第26話 神格

「えー、今日は文化祭実行員を決めたいと思いまーす」


 クラス委員の眼鏡をした女子が前に立って、文化祭の実行委員を決めると宣言していた。横で椅子に座りながらその様子を見ている担任の先生を見ると……なんとなく1人で納得した感じで頷いている。なんで学校の先生って、生徒が自主的に決めている時に限ってこうして1人で納得した感じ出すんだろうね……意味わからないけど、多分意味なんてないだろうから関係ないかな。


「実行委員ってなにすんのー?」

「えーっと、文化祭実行委員は──」


 ま、そもそも僕には関係ない話なので全部無視でいいだろう。

 ぼっちでまともに文化祭を楽しめる訳でもない僕にとっては、文化祭の実行委員が誰になろうとも興味ない話だし、それ以上にクラスの陽キャたちを集めてウェーイみたいなことをしなければならない仕事なんて僕には向いていない。

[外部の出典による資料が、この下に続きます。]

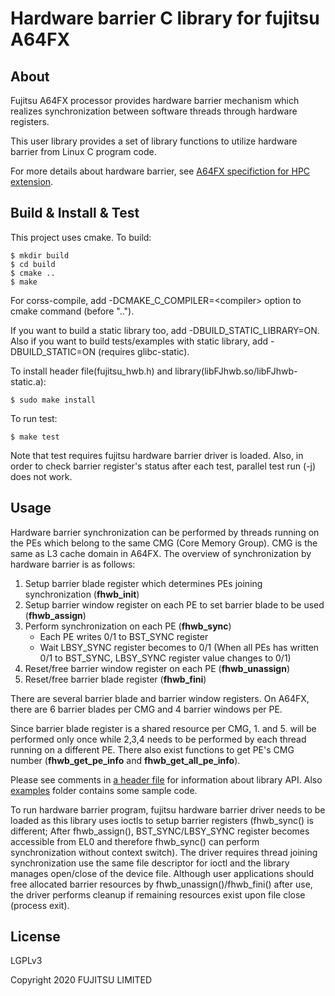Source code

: Hardware barrier C library for fujitsu A64FX
============================================

About
-----
Fujitsu A64FX processor provides hardware barrier mechanism which realizes
synchronization between software threads through hardware registers.

This user library provides a set of library functions to utilize hardware barrier
from Linux C program code.

For more details about hardware barrier, see [A64FX specifiction for HPC extension](https://github.com/fujitsu/A64FX).

Build & Install & Test
----------------------

This project uses cmake. To build:

    $ mkdir build
    $ cd build
    $ cmake ..
    $ make

For corss-compile, add -DCMAKE_C_COMPILER=\<compiler\> option to cmake command (before "..").

If you want to build a static library too, add -DBUILD_STATIC_LIBRARY=ON.
Also if you want to build tests/examples with static library, add -DBUILD_STATIC=ON (requires glibc-static).

To install header file(fujitsu_hwb.h) and library(libFJhwb.so/libFJhwb-static.a):

    $ sudo make install

To run test:

    $ make test

Note that test requires fujitsu hardware barrier driver is loaded.
Also, in order to check barrier register's status after each test,
parallel test run (-j) does not work.

Usage
-----
Hardware barrier synchronization can be performed by threads running on the PEs
which belong to the same CMG (Core Memory Group). CMG is the same as L3 cache domain in A64FX.
The overview of synchronization by hardware barrier is as follows:

 1. Setup barrier blade register which determines PEs joining synchronization (**fhwb_init**)
 2. Setup barrier window register on each PE to set barrier blade to be used (**fhwb_assign**)
 3. Perform synchronization on each PE (**fhwb_sync**)
     * Each PE writes 0/1 to BST_SYNC register
     * Wait LBSY_SYNC register becomes to 0/1 (When all PEs has written 0/1 to BST_SYNC, LBSY_SYNC register value changes to 0/1)
 4. Reset/free barrier window register on each PE (**fhwb_unassign**)
 5. Reset/free barrier blade register (**fhwb_fini**)

There are several barrier blade and barrier window registers.
On A64FX, there are 6 barrier blades per CMG and 4 barrier windows per PE.

Since barrier blade register is a shared resource per CMG, 1. and 5. will be performed only
once while 2,3,4 needs to be performed by each thread running on a different PE.
There also exist functions to get PE's CMG number (**fhwb_get_pe_info** and **fhwb_get_all_pe_info**).

Please see comments in [a header file](include/fujitsu_hwb.h) for information about library API.
Also [examples](examples) folder contains some sample code.

To run hardware barrier program, fujitsu hardware barrier driver needs to be loaded as
this library uses ioctls to setup barrier registers (fhwb_sync() is different; After fhwb_assign(),
BST_SYNC/LBSY_SYNC register becomes accessible from EL0 and therefore fhwb_sync() can perform
synchronization without context switch).
The driver requires thread joining synchronization use the same file descriptor for ioctl and
the library manages open/close of the device file.
Although user applications should free allocated barrier resources by fhwb_unassign()/fhwb_fini() after use,
the driver performs cleanup if remaining resources exist upon file close (process exit).

License
-------
LGPLv3

Copyright 2020 FUJITSU LIMITED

 このクラスの中で、僕はそもそも話し合いの場に立つことすらできない人間だ。社会の縮図とでも言えばいいのか、成功者が我が物顔で好き勝手に動き回り、それ以外の人間は笑みを浮かべながらそれに追従するしかできない。社会と違って、自ら行動して成功した人間ではなく、顔がいい人間だけが成功者扱いされているのが学校の歪な所なんだけどね。


「誰か、やりませんか……その、誰でもいいので」


 わかりきっていたことだけど……やはりこういうのは決まらない。

 そもそもなんだけども、文化祭実行委員ってのは見えている地雷に他ならない。実行委員として頑張るメリットは……教師からの評価が高くなって大学の面接で自己アピールの材料になることぐらいだろうか。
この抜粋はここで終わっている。